■ YOUR OBJECTIVE
Your task is to return all the entries below exactly, with every picture omitted.

INFORMATION SUPPLIED Start Marker

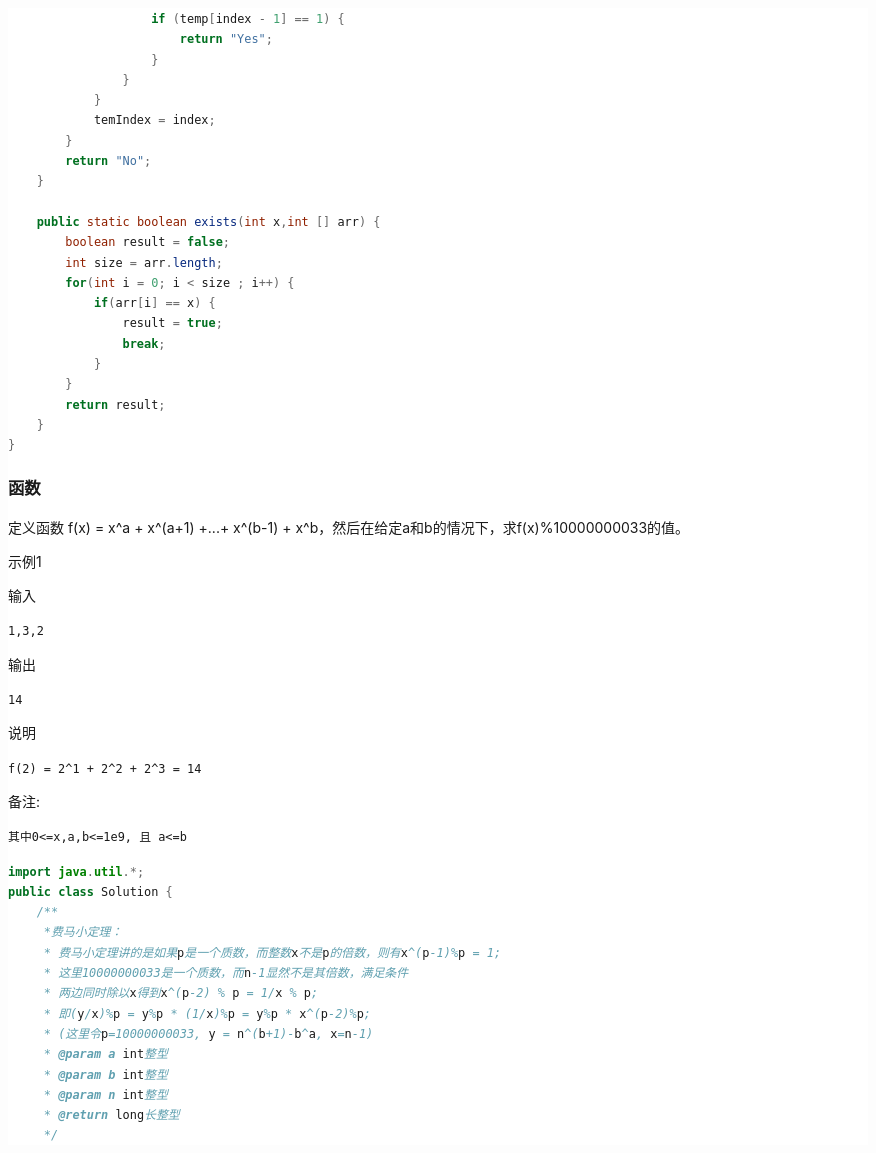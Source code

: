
 ```java
                    if (temp[index - 1] == 1) {
                        return "Yes";
                    }
                }
            }
            temIndex = index;
        }
        return "No";
    }
   
    public static boolean exists(int x,int [] arr) {
        boolean result = false;
        int size = arr.length;
        for(int i = 0; i < size ; i++) {
            if(arr[i] == x) {
                result = true;
                break;
            }
        }
        return result;
    }
}
```

### 函数

定义函数 f(x) = x^a + x^(a+1) +...+ x^(b-1) + x^b，然后在给定a和b的情况下，求f(x)%10000000033的值。

示例1

输入

```
1,3,2
```

输出

```
14
```

说明

```
f(2) = 2^1 + 2^2 + 2^3 = 14
```

备注:

```
其中0<=x,a,b<=1e9, 且 a<=b
```

```java
import java.util.*;
public class Solution {
    /**
     *费马小定理：
     * 费马小定理讲的是如果p是一个质数，而整数x不是p的倍数，则有x^(p-1)%p = 1;
     * 这里10000000033是一个质数，而n-1显然不是其倍数，满足条件
     * 两边同时除以x得到x^(p-2) % p = 1/x % p;
     * 即(y/x)%p = y%p * (1/x)%p = y%p * x^(p-2)%p;
     * (这里令p=10000000033, y = n^(b+1)-b^a, x=n-1)
     * @param a int整型 
     * @param b int整型 
     * @param n int整型 
     * @return long长整型
     */
```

INFORMATION SUPPLIED End Marker

■ ANSWER FOR THIS EXERCISE
Source code

:
 ```java
                    if (temp[index - 1] == 1) {
                        return "Yes";
                    }
                }
            }
            temIndex = index;
        }
        return "No";
    }
   
    public static boolean exists(int x,int [] arr) {
        boolean result = false;
        int size = arr.length;
        for(int i = 0; i < size ; i++) {
            if(arr[i] == x) {
                result = true;
                break;
            }
        }
        return result;
    }
}
```

### 函数

定义函数 f(x) = x^a + x^(a+1) +...+ x^(b-1) + x^b，然后在给定a和b的情况下，求f(x)%10000000033的值。

示例1

输入

```
1,3,2
```

输出

```
14
```

说明

```
f(2) = 2^1 + 2^2 + 2^3 = 14
```

备注:

```
其中0<=x,a,b<=1e9, 且 a<=b
```

```java
import java.util.*;
public class Solution {
    /**
     *费马小定理：
     * 费马小定理讲的是如果p是一个质数，而整数x不是p的倍数，则有x^(p-1)%p = 1;
     * 这里10000000033是一个质数，而n-1显然不是其倍数，满足条件
     * 两边同时除以x得到x^(p-2) % p = 1/x % p;
     * 即(y/x)%p = y%p * (1/x)%p = y%p * x^(p-2)%p;
     * (这里令p=10000000033, y = n^(b+1)-b^a, x=n-1)
     * @param a int整型 
     * @param b int整型 
     * @param n int整型 
     * @return long长整型
     */
```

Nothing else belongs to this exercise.